The Logic of Regret

Man sitting on beach, looking out at water. Contemplative pose suggests a safe space.

 

This week we’re thinking about the Logic of Regret. Regret is a feeling of sadness, repentance, or disappointment over something that’s happened or been done… especially a loss or missed opportunity. Seems normal enough — so what’s the puzzle? Well, for starters, it seems irrational to regret the past.  You can’t change the past, so why waste time feeling sad about it? 

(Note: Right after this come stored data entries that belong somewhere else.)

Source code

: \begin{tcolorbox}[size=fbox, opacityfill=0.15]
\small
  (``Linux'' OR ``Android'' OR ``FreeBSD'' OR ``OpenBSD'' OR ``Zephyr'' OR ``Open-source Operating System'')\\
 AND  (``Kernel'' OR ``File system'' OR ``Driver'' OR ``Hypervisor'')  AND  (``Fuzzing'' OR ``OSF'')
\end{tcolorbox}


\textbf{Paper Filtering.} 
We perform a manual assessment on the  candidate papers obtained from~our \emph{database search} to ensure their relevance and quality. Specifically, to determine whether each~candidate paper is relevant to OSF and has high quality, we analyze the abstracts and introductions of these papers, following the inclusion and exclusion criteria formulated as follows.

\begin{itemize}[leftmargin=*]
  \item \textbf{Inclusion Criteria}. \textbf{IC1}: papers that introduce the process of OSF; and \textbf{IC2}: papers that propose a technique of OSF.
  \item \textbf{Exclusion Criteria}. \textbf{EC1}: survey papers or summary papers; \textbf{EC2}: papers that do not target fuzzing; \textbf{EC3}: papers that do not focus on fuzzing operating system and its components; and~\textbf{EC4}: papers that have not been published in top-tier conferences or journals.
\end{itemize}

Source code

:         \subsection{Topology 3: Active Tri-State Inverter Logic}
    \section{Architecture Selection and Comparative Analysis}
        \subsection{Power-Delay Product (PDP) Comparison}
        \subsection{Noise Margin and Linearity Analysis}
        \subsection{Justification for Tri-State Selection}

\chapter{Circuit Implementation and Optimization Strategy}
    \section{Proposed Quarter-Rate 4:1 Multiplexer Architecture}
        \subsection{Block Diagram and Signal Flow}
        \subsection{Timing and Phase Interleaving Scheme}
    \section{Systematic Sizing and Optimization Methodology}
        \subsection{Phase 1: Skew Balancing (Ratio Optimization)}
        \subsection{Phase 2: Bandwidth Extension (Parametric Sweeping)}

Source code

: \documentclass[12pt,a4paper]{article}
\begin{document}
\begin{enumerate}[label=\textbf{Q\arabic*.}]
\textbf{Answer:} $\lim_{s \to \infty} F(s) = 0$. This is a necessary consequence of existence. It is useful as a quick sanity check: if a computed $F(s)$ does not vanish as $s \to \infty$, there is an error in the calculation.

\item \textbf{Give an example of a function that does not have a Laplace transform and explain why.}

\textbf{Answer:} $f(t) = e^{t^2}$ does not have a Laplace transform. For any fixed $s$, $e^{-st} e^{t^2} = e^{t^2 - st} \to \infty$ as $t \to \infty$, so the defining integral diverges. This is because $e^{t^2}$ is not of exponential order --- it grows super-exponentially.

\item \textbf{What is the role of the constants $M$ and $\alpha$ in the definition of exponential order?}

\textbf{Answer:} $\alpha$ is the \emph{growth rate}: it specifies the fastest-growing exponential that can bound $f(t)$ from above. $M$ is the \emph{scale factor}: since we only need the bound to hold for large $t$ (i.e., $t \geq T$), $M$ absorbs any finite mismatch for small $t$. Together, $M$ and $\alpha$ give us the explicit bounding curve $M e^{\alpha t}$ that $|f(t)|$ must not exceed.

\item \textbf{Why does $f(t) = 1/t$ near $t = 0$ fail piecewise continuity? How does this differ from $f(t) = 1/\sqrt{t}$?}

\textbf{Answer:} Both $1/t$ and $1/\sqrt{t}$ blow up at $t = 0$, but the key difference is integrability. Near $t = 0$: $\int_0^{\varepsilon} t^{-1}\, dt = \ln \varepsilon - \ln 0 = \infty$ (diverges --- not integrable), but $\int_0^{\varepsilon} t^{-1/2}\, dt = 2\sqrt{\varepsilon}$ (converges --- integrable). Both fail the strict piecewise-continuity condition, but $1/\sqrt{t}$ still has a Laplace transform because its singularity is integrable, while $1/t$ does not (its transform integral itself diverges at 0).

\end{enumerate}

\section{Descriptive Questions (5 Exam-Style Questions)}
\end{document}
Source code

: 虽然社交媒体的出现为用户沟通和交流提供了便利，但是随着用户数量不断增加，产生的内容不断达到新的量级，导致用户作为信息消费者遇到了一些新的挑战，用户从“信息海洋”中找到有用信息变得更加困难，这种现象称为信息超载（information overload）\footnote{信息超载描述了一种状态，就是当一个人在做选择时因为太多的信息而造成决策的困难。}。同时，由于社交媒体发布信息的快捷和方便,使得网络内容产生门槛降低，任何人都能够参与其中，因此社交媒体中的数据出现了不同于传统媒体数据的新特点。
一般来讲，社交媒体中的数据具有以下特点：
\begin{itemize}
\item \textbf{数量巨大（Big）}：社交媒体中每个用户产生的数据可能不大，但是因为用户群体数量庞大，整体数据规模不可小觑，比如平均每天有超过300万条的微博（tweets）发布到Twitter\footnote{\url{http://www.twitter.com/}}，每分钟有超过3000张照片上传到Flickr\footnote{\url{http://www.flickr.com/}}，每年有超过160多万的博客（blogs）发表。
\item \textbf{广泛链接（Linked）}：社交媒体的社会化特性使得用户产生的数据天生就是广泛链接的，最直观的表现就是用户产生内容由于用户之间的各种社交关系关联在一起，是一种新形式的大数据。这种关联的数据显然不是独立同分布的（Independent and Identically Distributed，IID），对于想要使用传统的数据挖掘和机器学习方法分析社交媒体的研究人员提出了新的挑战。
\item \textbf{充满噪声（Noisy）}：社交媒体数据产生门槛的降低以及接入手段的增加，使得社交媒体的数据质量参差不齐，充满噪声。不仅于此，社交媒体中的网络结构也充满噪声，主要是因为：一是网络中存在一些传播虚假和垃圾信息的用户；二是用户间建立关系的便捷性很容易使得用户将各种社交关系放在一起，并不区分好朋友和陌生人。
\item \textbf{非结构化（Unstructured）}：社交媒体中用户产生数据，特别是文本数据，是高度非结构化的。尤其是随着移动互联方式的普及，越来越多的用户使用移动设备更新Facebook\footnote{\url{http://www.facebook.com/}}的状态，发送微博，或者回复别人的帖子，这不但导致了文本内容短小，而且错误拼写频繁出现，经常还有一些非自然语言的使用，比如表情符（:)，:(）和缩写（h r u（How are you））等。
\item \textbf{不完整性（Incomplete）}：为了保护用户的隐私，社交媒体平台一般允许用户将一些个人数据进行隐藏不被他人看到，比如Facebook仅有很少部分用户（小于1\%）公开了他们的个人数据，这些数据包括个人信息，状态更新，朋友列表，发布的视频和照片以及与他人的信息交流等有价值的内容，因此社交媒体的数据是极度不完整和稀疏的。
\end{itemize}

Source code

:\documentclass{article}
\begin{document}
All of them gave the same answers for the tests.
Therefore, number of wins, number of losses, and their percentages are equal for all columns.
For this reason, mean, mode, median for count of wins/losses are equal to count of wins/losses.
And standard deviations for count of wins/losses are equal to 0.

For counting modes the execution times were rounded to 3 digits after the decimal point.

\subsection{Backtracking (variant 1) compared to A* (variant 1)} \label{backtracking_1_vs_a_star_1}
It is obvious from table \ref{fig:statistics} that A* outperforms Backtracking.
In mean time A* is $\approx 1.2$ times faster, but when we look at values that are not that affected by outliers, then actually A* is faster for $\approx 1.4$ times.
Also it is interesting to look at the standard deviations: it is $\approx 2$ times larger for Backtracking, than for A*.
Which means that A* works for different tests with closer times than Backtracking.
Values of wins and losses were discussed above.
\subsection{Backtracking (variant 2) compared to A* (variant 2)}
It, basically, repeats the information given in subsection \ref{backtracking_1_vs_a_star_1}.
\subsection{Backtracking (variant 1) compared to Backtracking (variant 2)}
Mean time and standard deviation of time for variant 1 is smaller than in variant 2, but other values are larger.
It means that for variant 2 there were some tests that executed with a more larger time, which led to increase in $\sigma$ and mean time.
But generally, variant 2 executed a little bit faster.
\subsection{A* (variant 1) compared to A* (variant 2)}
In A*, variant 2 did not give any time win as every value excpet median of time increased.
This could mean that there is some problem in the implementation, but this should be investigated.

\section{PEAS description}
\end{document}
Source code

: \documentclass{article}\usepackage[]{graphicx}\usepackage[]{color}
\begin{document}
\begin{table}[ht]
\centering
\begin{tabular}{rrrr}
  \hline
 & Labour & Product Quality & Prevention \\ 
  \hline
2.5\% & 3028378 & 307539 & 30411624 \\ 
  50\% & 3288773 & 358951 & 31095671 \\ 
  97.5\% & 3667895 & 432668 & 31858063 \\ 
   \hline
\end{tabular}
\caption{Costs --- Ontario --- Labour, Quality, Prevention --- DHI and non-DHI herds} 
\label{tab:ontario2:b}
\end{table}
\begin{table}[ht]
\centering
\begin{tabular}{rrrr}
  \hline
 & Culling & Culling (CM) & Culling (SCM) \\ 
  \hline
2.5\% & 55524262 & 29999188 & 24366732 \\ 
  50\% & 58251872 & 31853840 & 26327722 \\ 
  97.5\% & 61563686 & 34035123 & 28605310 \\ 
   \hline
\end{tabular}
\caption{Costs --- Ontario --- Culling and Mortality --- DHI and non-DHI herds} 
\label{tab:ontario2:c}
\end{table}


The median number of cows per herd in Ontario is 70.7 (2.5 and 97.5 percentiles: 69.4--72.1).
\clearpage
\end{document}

One answer is that regret can make you own up to the consequences of the past. Suppose you forget a good friend’s birthday. You can’t change that, but you can do the next best thing: give her a nice gift to make up for it (maybe a first edition of something by Derrida). So although you know you can’t change what you did, you want your friend to know that you would if you could – that If you had it to do it over, you would’ve paid attention to Facebook, noticed her birthday, and sent a nice message. No bad feelings for her, and you get to keep your first edition Derrida.

This shows that regret is not just a simple emotion, the way the definition above implies. It also involves what philosophers call a conditional intent: If I had it to do over, I would do things differently. Problem is, that leads to a paradox.

Consider this hypothetical case. Years ago, you and your spouse were supposed to visit a favorite aunt of yours, who was quite ill.  You forgot all about it.  She was quite upset.  Against doctor’s orders, she got out of bed to call you.  She fell down, and died.  Naturally you’d feel terrible about this, and would regret it to this day — if you could change the events of that day you would.

But suppose that was the night your oldest child was conceived.  She wouldn’t have existed without that exact combination of events, leading to the exact combination of DNA that makes her her. You don’t regret your child’s existence, right? So you wouldn’t do anything, even if you could, to change that day so that he never existed.

But now you’re in a pickle. You regret not visiting your aunt. So you would undo that day if you could. But then…. no daughter. Yet you affirm her existence and wouldn’t undo that day even if you could. We’ve got ourselves a paradox: you both would and would not change the past if you could. 

That said, we might ask whether regretting something means having to regret all of its consequences, or whether affirming something means having to affirm all of the events that were necessary for it to occur. Well, you might answer that it’s bad faith, or at least magical thinking, to affirm the effects — your present life — without affirming the causes — the bad things that led to your present life.

Now you may be smelling a whiff of Nietzsche here. He claimed that to affirm your life, you have to think that if you had it to live over again, you would do everything the same, not regretting any of it, no matter how loathsome certain parts may be. That’s a pretty high and impractical standard to meet – but it does go to show that regret is indeed a puzzling phenomenon.